That sounds as if it could be done on a computer, as most things can these days. Instead of providing expensive physical objects to people, we can now create them in software and make them available to all. I'd like to see that game.
2.
Quote
A much more radical approach would be to create a "bank" for skill exchange. Each citizen would be given a basic credit with which to acquire fundamental skills. Beyond that minimum, further credits would go to those who earned them by teaching, whether they served as models in organized skill centers or did so privately at home or on the playground. Only those who had taught others for an equivalent amount of time would have a claim on the time of more advanced teachers. An entirely new elite would be promoted, an elite of those who earned their education by sharing it.
Nice idea, but do schools actually teach skills? For the most part, they don't, so there won't be any money in it. People who teach skills already do so privately and charge money for it directly. If you want to play a musical instrument, you pay for private tuition. If you want to learn to do gymnastics, you join a gymnastics club - you won't learn it at school by walking along up-turned benches (which is one of the more dangerous things they're still allowed to do).
3.
Quote
The operation of a peer-matching network would be simple. The user would identify himself by name and address and describe the activity for which he sought a peer. A computer would send him back the names and addresses of all those who had inserted the same description. It is amazing that such a simple utility has never been used on a broad scale for publicly valued activity.
In its most rudimentary form, communication between client and computer could be established by return mail. In big cities typewriter terminals could provide instantaneous responses. The only way to retrieve a name and address from the computer would be to list an activity for which a peer was sought. People using the system would become known only to their potential peers.
A complement to the computer could be a network of bulletin boards and classified newspaper ads, listing the activities for which the computer could not produce a match. No names would have to be given. Interested readers would then introduce their names into the system. A publicly supported peer-match network might be the only way to guarantee the right of free assembly and to train people in the exercise of this most fundamental civic activity.
I don't know how well this would have worked in the '70s, but even now I can't imagine it working that well in terms of people travelling to meet up at particular times to try to learn the same thing together. However, it could work with the Internet and needn't involve real-time conversations. Once you've found someone to learn with, you could communicate through e-mail or form a Yahoo group to learn with a number of people at once, but it's still likely to fall apart quickly as people learn at different speeds. It's much better to team up with friends in normal life where the ties between you are stronger. You'd work with different friends on different subjects because you'd be unlikely to have a single friend who's doing the same things as you at the same level all the time. In some areas you might need to team up with someone remotely because there's no one in your group of friends studying a particular thing, so is there a place where you can go to find such a person today?
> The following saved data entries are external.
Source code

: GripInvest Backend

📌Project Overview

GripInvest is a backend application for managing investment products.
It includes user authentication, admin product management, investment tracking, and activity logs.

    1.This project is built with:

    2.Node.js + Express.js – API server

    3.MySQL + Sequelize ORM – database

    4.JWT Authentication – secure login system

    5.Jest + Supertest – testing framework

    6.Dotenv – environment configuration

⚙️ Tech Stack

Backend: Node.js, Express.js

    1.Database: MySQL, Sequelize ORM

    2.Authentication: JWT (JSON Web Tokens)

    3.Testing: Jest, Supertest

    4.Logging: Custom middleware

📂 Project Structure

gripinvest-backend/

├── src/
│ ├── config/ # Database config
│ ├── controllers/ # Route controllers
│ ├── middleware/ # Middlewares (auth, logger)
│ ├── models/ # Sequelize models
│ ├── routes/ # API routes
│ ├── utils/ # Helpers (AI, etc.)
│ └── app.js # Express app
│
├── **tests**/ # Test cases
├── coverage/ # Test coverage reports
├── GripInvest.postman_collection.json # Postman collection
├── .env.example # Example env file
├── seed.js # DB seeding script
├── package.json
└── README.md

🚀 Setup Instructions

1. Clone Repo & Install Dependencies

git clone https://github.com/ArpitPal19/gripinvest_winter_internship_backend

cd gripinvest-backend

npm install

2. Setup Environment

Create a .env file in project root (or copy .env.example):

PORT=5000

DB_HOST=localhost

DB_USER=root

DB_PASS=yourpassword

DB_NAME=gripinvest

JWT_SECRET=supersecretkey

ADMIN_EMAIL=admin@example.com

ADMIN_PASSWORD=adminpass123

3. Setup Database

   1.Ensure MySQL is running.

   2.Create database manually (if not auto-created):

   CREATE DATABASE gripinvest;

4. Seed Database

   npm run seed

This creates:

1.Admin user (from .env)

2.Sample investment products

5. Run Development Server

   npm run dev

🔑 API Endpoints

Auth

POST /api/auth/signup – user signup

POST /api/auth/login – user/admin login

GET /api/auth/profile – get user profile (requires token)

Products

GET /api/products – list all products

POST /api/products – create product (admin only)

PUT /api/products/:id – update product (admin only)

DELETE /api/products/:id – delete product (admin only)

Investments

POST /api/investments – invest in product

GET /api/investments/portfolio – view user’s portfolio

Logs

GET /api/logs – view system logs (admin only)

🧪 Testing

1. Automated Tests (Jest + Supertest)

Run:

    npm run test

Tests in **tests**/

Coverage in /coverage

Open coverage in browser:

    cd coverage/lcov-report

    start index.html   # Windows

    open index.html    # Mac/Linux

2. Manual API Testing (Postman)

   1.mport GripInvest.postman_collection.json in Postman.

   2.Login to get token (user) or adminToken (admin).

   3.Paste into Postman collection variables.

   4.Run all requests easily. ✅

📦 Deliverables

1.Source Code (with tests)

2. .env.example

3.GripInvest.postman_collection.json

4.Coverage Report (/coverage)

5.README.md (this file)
Does anyone know of one? And if it is up and running, does it actually work? If the answer to both questions is yes, then why haven't I heard of it? I think it should be possible, so if no one else has set it up, shouldn't we be trying it out here?
4.
Quote
As citizens have new choices, new chances for learning, their willingness to seek leadership should increase. We may expect that they will experience more deeply both their own independence and their need for guidance. As they are liberated from manipulation by others, they should learn to profit from the discipline others have acquired in a lifetime. Deschooling education should increase--rather than stifle--the search for men with practical wisdom who would be willing to sustain the newcomer in his educational adventure. As masters of their art abandon the claim to be superior informants or skill models, their claim to superior wisdom will begin to ring true.
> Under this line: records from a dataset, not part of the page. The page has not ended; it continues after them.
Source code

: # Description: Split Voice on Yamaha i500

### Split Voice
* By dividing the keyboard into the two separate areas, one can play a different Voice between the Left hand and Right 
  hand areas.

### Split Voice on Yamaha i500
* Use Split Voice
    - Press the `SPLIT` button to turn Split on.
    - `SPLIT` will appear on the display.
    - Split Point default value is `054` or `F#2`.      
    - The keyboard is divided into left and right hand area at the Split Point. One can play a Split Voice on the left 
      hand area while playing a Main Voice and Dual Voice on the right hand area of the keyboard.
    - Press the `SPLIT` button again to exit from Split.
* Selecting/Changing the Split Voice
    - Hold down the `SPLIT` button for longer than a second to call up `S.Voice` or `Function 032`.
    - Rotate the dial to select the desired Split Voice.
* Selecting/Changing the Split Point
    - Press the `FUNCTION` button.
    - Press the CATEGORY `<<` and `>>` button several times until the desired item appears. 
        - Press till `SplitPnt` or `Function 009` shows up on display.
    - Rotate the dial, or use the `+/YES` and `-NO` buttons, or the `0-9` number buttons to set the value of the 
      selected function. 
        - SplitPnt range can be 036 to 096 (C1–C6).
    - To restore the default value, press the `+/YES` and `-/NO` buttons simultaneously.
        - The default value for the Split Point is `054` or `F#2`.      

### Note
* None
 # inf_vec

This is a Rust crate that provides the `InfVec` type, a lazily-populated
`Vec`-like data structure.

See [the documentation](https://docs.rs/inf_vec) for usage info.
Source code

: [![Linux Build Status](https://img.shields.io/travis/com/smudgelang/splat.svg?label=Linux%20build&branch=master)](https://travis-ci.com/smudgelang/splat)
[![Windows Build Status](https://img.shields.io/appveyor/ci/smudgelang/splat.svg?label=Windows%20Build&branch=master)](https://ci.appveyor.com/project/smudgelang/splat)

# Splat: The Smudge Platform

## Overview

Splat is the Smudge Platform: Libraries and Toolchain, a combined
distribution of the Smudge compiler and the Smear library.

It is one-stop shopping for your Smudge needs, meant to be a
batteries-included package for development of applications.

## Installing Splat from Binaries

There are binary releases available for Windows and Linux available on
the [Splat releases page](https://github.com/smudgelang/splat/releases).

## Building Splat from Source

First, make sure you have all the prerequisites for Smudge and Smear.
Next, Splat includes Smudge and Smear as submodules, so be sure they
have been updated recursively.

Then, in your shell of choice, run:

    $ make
With an increasing demand for masters, their supply should also increase. As the schoolmaster vanishes, conditions will arise which should bring forth the vocation of the independent educator. This may seem almost a contradiction in terms, so thoroughly have schools and teachers become complementary. Yet this is exactly what the development of the first three educational exchanges would tend to result in--and what would be required to permit their full exploitation--for parents and other '"natural educators" need guidance, individual learners need assistance, and the networks need people to operate them.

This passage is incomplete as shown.